US Olympian reports gold medal stolen in Anaheim

Jordyn Poulter, who won the gold medal during last summer's Olympic Games in Tokyo, said it was taken from her car.
ANAHEIM, Calif. (KABC) -- It's one thing to lose a passport or a cell phone, but to lose an Olympic gold medal is completely different.

"My gold medal was taken out of my car," said U.S. volleyball player and Olympic gold medalist Jordyn Poulter. "My car was parked in my garage where I'm staying, a two-car garage. The garage was open and my bag with my passport and medal were taken from my car."

Poulter won the gold medal during last summer's Olympic Games in Tokyo.

Since that time, she's taken her gold medal with her practically everywhere she's been.

"We live this crazy life of living so many different places. So many of us play overseas, then go home, then come out here and train," said Pouler. "So I keep the medal on me [to show] friends and family I haven't seen in a while, or just people in the community who want to see the medal. Everyone feels connected to it when they meet an Olympian, and it's such a cool thing to share with people."
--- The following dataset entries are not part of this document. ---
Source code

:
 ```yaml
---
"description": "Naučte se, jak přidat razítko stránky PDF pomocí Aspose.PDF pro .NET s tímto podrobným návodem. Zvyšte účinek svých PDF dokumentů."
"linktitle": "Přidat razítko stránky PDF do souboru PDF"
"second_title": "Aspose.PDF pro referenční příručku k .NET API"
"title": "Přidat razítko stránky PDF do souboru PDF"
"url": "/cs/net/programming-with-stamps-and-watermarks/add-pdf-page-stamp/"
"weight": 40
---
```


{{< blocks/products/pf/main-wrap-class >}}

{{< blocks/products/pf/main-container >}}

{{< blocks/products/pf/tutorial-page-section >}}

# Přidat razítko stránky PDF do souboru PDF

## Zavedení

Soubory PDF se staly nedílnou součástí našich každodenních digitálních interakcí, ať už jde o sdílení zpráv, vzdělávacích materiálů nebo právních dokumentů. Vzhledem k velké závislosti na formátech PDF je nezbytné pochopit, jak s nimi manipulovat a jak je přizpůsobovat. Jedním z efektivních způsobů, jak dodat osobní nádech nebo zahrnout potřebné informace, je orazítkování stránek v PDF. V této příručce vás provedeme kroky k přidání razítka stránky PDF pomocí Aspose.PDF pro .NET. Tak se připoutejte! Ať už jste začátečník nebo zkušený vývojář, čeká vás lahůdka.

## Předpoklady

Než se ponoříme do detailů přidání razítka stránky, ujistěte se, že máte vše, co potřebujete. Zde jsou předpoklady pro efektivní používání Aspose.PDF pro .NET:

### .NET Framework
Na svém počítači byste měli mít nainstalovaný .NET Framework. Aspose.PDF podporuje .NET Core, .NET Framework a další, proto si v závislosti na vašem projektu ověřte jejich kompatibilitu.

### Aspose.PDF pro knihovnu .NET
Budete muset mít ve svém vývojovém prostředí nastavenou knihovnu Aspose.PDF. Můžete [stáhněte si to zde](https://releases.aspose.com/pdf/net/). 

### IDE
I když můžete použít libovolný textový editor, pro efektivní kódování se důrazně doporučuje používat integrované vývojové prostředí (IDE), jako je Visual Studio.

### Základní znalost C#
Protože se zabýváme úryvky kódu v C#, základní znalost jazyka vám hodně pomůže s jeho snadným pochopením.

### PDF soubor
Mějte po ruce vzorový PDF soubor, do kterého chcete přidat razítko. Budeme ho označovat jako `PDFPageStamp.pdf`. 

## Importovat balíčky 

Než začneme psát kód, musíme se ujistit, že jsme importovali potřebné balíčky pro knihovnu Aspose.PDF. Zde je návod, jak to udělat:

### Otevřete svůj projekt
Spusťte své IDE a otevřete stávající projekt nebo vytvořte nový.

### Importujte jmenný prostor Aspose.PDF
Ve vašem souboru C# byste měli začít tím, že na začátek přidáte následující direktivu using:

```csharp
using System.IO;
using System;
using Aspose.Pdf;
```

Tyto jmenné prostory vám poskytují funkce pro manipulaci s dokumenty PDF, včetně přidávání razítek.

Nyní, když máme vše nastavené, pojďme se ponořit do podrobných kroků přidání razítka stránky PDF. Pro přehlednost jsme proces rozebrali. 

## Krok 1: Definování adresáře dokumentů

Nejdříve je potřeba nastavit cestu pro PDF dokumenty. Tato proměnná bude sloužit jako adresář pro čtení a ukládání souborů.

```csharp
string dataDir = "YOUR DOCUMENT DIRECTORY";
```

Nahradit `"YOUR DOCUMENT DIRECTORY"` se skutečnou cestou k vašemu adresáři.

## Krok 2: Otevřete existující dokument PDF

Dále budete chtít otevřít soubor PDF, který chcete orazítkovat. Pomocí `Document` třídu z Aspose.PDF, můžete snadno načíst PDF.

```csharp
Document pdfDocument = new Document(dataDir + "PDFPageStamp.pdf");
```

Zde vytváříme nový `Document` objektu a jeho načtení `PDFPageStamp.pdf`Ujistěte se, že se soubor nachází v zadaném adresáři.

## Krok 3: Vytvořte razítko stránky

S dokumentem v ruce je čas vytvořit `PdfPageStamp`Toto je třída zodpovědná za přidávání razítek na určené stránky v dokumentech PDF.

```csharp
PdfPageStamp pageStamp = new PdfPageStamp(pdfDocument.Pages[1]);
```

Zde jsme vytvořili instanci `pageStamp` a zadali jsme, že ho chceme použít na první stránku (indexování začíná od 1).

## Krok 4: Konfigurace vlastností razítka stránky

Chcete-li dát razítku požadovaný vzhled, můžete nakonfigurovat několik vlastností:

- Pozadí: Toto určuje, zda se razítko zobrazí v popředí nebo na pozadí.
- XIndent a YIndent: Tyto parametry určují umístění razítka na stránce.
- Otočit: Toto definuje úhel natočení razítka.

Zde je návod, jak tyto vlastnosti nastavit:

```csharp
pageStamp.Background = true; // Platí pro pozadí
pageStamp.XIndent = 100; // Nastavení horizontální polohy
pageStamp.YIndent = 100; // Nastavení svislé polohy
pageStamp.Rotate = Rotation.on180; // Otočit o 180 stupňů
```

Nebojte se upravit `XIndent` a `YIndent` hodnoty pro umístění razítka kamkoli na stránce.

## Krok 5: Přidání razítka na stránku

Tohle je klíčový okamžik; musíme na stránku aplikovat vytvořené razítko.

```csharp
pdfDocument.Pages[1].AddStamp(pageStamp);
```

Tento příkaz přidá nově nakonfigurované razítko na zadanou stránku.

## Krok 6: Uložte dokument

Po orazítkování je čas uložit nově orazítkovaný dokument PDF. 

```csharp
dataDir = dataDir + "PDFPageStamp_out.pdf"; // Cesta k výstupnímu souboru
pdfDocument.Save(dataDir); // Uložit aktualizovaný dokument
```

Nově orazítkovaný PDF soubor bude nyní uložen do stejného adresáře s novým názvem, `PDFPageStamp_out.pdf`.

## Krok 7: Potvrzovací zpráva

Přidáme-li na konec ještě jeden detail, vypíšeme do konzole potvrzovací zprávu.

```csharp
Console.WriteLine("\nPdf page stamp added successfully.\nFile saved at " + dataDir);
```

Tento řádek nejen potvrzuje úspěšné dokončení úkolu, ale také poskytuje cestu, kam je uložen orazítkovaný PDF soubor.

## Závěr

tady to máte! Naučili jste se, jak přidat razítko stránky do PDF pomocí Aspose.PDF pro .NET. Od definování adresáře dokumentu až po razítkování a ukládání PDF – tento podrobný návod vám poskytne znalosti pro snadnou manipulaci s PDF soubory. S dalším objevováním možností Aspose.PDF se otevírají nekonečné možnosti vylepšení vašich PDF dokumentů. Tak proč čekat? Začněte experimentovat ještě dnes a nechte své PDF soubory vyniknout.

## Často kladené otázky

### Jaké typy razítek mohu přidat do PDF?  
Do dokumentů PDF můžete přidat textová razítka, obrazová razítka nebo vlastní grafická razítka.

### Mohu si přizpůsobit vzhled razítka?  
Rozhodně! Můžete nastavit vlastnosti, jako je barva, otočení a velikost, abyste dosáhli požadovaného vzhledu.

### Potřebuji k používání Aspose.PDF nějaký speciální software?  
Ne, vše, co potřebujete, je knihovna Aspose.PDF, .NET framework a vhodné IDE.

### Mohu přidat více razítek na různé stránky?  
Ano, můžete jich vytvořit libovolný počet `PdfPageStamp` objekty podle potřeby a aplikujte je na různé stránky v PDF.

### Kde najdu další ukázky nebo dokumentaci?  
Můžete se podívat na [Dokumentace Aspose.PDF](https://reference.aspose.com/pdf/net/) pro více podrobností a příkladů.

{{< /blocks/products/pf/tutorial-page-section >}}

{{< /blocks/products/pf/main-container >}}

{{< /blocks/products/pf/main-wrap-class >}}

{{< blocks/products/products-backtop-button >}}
The theft happened on Wednesday, May 25, in Anaheim at the property where Poulter is currently living.

She said when she entered her vehicle, she noticed the center console was open and her gold medal removed, along with a bag containing other items.

"I think my initial reaction was, 'Why didn't I close the garage door?' It's such an unfortunate bummer, because my initial thought is never thinking the worst of what would happen. But things like this do happen, and it's unfortunate. It'll make you learn really quickly."

Anaheim police are investigating the case.

They're hopeful that if the thief attempts to sell the medal at a pawn shop or online, anyone who sees it will call detectives.

"To try and sell something like that in a pawn shop, that would be something I would hope a pawn shop would alert authorities immediately," said Anaheim PD Sgt. Jacob Gallacher. "It is such a unique item."

Poulter was asked if she had a message for the person or persons who stole her gold medal.

"One, it's not pure gold. So, if you try to melt it down, it's not going to get you very far," she said. "The inside is made of recycled computer parts, and then plated, and it's not worth much in that sense, and I don't think it has as much sentimental value as it does to me."

Of course, given the tragic events earlier this week where at least 21 people were killed in a shooting at an elementary school in Uvalde, Texas, Poulter said it's easy to keep things in perspective.

"With all the shootings and those kids, something like this seems so insignificant compared to something like that," she said.

Anyone with information is urged to contact the Anaheim Police Department.